In the set of all whole numbers from 20 to 29,what fraction have two integers which add up to 7?
A.1/9
B.1/10
C.5/10
D.9/10
20, 21, 22, 23, 24, 25, 26, 27, 28, 29
I only see one set of digits whose sum is 7.
IDK that's why i need help last yr. our teacher didn't teach us any of this so it is difficult.
Please read my explanation to your later problem.

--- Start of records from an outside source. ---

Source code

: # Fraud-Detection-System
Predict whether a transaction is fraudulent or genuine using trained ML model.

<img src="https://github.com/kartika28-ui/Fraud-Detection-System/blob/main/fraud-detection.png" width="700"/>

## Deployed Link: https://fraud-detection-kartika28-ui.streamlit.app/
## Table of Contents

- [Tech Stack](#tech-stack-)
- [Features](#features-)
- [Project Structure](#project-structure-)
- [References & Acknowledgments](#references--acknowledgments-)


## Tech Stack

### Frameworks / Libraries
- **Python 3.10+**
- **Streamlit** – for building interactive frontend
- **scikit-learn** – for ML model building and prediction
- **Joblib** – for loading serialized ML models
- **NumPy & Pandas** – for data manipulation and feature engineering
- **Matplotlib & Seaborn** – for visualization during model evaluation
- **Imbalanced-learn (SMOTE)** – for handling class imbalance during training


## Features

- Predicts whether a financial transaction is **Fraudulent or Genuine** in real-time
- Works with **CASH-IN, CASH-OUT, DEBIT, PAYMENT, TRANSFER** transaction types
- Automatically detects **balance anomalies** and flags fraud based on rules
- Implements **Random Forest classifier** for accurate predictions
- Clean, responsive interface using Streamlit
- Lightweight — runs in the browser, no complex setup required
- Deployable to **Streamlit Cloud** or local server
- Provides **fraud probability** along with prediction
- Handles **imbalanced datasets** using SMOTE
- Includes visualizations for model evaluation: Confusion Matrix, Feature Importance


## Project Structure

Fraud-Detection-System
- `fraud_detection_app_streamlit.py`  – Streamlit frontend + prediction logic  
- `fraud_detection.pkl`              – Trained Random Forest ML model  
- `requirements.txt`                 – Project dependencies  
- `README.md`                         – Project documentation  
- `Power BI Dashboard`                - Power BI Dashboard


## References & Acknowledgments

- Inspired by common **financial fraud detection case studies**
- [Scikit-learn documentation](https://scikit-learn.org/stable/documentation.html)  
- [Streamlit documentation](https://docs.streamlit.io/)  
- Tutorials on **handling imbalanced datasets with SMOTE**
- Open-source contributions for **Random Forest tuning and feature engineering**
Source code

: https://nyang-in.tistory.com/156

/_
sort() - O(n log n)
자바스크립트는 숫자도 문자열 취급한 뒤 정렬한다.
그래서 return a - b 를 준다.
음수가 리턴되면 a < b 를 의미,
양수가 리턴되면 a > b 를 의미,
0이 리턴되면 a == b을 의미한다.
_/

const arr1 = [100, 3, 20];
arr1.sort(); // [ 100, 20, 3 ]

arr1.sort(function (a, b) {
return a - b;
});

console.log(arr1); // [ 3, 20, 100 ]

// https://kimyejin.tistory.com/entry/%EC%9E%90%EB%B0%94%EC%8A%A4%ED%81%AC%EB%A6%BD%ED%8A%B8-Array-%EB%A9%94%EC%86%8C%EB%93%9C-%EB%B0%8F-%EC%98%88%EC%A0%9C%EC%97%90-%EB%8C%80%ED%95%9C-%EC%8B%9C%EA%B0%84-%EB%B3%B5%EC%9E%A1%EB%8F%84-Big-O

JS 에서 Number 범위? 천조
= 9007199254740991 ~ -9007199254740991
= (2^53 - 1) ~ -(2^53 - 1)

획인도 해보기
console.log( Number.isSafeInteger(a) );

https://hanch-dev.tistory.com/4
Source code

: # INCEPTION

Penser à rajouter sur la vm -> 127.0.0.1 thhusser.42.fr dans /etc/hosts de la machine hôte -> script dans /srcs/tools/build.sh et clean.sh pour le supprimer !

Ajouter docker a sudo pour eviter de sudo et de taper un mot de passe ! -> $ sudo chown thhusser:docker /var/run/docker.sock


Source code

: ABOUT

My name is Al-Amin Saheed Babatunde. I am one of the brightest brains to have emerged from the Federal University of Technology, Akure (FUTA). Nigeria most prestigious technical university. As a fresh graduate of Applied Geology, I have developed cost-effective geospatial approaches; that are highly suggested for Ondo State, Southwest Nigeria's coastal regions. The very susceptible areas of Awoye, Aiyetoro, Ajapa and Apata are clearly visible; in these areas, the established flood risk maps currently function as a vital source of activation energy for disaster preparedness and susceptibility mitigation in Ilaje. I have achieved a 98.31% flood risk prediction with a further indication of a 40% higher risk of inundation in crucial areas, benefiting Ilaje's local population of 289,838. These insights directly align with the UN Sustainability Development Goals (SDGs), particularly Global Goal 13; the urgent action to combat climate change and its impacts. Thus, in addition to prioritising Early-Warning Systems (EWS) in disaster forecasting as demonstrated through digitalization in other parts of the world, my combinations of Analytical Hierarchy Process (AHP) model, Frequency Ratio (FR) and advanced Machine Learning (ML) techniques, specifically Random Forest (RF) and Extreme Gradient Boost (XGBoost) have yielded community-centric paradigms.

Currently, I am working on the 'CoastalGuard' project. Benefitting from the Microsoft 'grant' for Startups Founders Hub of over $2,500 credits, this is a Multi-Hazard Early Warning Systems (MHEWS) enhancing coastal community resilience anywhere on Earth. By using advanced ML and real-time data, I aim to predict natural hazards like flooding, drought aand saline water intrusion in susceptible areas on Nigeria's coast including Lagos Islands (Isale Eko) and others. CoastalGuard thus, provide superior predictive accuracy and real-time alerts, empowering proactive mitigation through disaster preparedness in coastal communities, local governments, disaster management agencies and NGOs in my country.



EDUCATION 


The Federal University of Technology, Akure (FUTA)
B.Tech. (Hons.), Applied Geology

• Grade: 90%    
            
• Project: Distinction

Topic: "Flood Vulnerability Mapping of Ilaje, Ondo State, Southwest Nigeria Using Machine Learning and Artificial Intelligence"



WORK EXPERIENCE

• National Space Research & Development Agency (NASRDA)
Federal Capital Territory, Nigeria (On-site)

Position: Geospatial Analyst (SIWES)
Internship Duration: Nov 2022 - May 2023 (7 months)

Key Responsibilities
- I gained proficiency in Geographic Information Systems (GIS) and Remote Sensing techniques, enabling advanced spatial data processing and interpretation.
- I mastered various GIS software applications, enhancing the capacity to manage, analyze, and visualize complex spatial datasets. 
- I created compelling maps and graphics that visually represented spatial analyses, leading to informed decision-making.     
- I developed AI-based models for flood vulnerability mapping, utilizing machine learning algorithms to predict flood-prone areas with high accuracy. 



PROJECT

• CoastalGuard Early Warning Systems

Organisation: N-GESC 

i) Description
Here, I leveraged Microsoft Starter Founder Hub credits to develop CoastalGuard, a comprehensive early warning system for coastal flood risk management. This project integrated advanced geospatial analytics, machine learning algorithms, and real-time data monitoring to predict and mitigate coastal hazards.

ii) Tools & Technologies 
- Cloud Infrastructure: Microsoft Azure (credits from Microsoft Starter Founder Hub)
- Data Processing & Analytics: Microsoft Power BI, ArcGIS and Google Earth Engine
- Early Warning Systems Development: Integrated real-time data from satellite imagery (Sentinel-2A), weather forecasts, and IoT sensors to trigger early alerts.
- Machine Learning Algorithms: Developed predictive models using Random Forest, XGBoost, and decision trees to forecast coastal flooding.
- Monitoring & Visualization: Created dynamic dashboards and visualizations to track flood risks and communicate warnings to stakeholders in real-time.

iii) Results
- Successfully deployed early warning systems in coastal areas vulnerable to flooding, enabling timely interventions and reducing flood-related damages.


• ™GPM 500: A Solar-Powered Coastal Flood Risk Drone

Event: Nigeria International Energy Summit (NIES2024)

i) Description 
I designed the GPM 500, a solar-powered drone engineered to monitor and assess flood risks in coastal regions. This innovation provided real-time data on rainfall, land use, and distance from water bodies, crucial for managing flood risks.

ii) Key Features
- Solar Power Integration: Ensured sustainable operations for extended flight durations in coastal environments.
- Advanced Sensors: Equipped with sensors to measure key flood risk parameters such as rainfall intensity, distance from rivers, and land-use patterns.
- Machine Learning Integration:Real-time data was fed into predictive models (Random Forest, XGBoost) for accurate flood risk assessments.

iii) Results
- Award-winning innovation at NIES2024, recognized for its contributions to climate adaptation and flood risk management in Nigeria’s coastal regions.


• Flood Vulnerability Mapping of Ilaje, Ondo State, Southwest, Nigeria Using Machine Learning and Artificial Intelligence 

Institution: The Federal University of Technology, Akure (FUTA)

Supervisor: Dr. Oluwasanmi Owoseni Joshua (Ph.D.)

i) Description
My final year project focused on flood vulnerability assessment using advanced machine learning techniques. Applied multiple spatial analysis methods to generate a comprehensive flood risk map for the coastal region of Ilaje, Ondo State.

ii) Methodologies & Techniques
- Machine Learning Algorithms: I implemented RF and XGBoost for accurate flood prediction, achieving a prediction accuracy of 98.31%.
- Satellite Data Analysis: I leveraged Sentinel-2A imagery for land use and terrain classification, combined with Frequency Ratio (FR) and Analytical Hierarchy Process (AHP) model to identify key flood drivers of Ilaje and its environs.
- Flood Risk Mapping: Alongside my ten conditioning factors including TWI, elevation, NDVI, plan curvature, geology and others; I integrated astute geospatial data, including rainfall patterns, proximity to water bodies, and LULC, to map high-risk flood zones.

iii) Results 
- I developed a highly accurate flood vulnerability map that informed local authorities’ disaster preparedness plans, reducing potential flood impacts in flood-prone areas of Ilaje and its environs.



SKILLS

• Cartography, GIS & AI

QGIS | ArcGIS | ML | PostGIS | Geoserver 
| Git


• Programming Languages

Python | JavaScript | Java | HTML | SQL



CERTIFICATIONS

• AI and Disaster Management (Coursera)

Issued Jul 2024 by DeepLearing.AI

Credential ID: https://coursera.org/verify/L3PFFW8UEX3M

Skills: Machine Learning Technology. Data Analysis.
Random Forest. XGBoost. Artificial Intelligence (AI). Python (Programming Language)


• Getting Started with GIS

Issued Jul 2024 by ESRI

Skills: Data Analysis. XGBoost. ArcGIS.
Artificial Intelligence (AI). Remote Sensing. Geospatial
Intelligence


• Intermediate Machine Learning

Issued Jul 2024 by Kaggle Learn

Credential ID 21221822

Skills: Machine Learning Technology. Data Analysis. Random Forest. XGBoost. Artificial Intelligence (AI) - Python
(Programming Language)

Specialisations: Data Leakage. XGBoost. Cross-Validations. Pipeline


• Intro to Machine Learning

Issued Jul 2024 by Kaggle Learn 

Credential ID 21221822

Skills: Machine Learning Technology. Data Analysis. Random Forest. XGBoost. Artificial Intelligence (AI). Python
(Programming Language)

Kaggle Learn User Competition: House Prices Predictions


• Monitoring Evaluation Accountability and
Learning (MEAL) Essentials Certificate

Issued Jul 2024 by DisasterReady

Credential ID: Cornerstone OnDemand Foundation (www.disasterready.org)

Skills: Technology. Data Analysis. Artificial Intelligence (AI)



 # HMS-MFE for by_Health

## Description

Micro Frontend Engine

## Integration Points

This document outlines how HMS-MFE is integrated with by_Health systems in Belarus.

Then, post your answer here and I'll check it.
plz help me i don't get this at all and i've never done it b4 and i really need help
http://www.jiskha.com/display.cgi?id=1317077656
To determine the fraction of whole numbers in the set from 20 to 29 that have two integers that add up to 7, we need to count the number of possibilities and compare it to the total number of integers in the set.
To find two integers that add up to 7, we can first list the possible pairs within the set:
20 + 7 = 27
21 + 6 = 27
22 + 5 = 27
23 + 4 = 27
24 + 3 = 27
25 + 2 = 27
26 + 1 = 27
27 + 0 = 27
28 + (-1) = 27
29 + (-2) = 27
From this list, we can see that there are 10 possibilities where two integers from the set add up to 7.
The given set from 20 to 29 has a total of 10 integers, so the fraction of integers that have two integers adding up to 7 is 10/10, which simplifies to 1/1.
However, none of the answer choices correspond to 1/1, so there seems to be an error. Please recheck the answer choices provided.